Plain-text document sources
※ ※ ※

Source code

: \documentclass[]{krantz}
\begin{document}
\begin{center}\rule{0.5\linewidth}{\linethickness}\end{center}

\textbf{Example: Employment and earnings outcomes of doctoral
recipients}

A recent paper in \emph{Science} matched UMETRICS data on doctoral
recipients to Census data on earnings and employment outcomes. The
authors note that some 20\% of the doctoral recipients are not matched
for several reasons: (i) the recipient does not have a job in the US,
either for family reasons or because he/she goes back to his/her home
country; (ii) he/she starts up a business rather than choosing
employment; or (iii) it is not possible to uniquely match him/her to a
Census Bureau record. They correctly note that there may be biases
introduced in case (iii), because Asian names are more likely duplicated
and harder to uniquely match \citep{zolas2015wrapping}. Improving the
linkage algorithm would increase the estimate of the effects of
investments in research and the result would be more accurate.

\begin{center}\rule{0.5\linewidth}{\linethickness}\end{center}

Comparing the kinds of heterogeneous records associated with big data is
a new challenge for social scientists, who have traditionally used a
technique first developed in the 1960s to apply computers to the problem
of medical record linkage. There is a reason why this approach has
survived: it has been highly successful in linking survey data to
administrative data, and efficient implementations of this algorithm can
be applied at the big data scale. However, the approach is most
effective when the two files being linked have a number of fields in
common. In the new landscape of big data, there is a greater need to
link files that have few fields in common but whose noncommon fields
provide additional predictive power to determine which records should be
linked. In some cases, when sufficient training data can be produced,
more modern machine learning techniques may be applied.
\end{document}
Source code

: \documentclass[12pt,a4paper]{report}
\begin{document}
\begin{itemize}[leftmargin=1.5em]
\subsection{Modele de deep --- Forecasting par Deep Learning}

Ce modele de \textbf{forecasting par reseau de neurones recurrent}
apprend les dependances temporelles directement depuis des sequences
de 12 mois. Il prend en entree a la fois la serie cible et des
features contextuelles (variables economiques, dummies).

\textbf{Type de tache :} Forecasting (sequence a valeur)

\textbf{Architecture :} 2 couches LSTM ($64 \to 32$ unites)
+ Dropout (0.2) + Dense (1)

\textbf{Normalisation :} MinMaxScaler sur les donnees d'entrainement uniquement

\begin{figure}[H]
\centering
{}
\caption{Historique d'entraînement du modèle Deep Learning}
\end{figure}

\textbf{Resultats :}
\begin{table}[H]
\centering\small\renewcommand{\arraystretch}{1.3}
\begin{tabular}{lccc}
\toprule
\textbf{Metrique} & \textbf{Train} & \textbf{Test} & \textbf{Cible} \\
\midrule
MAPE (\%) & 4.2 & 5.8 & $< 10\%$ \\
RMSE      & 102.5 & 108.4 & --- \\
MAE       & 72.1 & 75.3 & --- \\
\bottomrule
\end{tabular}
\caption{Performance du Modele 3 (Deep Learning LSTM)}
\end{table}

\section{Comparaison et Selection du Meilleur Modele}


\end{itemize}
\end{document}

※ ※ ※

Work out how many lines of the data above hold the word "that", and write only the count.

_Response_. 3